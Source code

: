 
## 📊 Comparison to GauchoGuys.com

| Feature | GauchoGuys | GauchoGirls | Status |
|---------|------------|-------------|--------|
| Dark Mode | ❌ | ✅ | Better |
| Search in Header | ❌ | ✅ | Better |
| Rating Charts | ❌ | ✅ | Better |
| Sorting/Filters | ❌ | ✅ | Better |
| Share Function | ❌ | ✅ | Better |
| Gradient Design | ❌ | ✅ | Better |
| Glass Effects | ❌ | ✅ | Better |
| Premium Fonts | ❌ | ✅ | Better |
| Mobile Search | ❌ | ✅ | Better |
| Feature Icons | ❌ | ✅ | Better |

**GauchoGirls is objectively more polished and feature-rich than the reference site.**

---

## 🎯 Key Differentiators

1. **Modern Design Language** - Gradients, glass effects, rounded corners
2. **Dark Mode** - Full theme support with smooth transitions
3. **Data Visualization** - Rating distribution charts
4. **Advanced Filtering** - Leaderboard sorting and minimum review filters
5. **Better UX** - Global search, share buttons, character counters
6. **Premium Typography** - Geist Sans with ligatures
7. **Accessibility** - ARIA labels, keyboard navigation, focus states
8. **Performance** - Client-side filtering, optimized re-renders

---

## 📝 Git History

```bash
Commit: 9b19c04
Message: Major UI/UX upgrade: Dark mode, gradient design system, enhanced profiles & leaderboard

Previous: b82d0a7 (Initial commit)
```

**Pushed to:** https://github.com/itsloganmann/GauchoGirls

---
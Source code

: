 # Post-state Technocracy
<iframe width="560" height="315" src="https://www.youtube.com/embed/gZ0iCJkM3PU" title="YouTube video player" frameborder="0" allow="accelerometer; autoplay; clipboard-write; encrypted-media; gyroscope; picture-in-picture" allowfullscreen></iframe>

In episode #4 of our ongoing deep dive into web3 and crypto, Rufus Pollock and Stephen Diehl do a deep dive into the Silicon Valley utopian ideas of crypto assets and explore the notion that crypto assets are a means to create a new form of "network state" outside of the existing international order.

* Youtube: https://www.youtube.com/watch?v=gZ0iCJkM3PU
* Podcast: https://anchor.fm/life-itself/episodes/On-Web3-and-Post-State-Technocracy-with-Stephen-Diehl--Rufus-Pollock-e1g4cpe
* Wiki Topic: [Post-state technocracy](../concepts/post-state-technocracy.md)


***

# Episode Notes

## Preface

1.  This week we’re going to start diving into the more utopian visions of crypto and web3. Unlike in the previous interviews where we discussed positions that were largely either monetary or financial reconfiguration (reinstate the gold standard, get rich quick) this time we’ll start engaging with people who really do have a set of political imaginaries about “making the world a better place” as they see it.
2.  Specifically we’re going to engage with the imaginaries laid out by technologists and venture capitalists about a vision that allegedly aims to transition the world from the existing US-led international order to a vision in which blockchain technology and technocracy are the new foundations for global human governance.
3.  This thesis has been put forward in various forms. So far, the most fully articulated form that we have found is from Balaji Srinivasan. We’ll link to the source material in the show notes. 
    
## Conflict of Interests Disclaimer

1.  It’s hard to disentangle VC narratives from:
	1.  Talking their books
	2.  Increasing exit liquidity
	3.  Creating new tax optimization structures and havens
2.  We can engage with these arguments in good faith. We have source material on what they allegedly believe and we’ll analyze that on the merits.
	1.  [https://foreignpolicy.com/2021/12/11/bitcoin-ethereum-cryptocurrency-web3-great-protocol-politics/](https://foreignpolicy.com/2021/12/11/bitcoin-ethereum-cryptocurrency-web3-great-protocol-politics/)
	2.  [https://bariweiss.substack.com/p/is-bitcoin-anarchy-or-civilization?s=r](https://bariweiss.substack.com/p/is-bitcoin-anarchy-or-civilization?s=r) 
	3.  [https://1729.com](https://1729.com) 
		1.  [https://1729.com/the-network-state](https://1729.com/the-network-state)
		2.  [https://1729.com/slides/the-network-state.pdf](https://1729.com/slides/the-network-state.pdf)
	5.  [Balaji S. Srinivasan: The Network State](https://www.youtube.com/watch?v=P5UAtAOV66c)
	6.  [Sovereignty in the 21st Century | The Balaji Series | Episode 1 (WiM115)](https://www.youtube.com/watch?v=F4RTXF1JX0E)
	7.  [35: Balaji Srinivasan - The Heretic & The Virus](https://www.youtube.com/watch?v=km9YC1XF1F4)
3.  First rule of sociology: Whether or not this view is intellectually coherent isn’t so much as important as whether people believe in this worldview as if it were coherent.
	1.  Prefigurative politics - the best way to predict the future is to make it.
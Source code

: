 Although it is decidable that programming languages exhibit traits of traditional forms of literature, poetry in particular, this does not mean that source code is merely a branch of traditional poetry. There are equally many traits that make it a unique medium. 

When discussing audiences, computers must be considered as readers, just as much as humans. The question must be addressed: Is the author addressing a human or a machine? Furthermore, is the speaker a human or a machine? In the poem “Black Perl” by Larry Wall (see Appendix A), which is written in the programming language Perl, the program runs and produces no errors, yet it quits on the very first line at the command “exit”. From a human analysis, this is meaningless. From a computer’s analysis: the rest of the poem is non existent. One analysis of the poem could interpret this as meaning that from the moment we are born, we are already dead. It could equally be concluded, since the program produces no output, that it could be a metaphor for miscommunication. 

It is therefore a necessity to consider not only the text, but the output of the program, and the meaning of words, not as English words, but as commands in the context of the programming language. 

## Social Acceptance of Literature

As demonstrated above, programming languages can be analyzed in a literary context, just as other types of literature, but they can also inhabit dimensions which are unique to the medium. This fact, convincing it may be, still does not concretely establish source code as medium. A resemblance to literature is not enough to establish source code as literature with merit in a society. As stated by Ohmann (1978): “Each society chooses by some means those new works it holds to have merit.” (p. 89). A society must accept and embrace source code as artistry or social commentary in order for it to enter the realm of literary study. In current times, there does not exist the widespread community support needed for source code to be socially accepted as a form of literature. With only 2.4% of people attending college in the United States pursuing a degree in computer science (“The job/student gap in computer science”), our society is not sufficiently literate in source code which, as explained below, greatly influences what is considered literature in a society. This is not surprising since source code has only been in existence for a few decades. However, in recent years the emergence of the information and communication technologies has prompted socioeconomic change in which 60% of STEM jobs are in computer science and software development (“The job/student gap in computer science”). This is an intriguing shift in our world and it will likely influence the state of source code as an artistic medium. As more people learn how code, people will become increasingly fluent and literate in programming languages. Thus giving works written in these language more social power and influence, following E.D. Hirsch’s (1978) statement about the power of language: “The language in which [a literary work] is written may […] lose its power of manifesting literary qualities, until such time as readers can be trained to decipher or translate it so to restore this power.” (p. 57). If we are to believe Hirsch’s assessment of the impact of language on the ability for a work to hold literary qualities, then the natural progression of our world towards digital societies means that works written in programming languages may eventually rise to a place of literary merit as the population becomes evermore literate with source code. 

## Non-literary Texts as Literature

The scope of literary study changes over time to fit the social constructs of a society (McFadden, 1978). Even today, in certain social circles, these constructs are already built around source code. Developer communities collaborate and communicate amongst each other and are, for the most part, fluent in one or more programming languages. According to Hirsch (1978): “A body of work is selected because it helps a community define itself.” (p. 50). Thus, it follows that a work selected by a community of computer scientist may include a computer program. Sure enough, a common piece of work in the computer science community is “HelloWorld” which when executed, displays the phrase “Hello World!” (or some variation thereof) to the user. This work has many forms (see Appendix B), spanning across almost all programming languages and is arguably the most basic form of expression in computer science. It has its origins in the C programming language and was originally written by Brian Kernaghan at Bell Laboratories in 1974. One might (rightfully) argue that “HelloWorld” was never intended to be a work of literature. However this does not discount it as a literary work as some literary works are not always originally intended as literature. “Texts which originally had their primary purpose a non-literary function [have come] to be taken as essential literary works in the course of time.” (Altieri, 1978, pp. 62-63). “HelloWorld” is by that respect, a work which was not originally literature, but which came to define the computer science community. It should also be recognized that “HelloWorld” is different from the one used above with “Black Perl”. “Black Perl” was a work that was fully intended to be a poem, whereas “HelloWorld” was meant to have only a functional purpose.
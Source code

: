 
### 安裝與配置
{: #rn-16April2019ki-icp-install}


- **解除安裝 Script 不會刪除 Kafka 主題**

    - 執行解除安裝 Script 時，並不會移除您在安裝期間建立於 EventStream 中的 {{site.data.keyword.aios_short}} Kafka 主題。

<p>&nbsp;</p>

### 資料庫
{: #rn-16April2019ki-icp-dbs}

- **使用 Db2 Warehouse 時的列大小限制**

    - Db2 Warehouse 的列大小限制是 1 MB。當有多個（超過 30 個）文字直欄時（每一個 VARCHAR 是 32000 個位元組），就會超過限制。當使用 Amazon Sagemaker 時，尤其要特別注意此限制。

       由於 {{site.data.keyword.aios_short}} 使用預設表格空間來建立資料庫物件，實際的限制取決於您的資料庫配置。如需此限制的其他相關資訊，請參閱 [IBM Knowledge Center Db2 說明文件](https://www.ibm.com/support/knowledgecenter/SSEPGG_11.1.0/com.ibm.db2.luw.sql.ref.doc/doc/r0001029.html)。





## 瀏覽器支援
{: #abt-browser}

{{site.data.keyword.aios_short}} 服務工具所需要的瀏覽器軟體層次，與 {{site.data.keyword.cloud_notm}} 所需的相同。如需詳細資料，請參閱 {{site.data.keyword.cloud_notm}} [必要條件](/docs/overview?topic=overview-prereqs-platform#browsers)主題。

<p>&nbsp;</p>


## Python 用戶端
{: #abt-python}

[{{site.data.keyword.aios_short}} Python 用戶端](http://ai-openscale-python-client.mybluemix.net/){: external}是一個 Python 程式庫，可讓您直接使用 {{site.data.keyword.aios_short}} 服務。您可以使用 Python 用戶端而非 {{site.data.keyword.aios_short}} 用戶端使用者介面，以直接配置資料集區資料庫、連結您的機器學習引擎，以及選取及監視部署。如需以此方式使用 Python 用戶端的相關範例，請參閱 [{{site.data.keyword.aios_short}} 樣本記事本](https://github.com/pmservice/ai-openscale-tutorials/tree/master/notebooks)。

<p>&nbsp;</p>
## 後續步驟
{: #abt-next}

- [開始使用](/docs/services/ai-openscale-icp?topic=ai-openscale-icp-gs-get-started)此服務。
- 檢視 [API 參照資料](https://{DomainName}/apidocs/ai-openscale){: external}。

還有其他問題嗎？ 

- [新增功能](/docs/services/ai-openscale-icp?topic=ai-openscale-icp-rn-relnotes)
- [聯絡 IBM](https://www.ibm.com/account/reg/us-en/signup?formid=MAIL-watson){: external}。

# [TASK DETAILS]
From the entries above, copy out every line where the string "Texts" appears.

# [EXERCISE SOLUTION]
## Non-literary Texts as Literature
The scope of literary study changes over time to fit the social constructs of a society (McFadden, 1978). Even today, in certain social circles, these constructs are already built around source code. Developer communities collaborate and communicate amongst each other and are, for the most part, fluent in one or more programming languages. According to Hirsch (1978): “A body of work is selected because it helps a community define itself.” (p. 50). Thus, it follows that a work selected by a community of computer scientist may include a computer program. Sure enough, a common piece of work in the computer science community is “HelloWorld” which when executed, displays the phrase “Hello World!” (or some variation thereof) to the user. This work has many forms (see Appendix B), spanning across almost all programming languages and is arguably the most basic form of expression in computer science. It has its origins in the C programming language and was originally written by Brian Kernaghan at Bell Laboratories in 1974. One might (rightfully) argue that “HelloWorld” was never intended to be a work of literature. However this does not discount it as a literary work as some literary works are not always originally intended as literature. “Texts which originally had their primary purpose a non-literary function [have come] to be taken as essential literary works in the course of time.” (Altieri, 1978, pp. 62-63). “HelloWorld” is by that respect, a work which was not originally literature, but which came to define the computer science community. It should also be recognized that “HelloWorld” is different from the one used above with “Black Perl”. “Black Perl” was a work that was fully intended to be a poem, whereas “HelloWorld” was meant to have only a functional purpose.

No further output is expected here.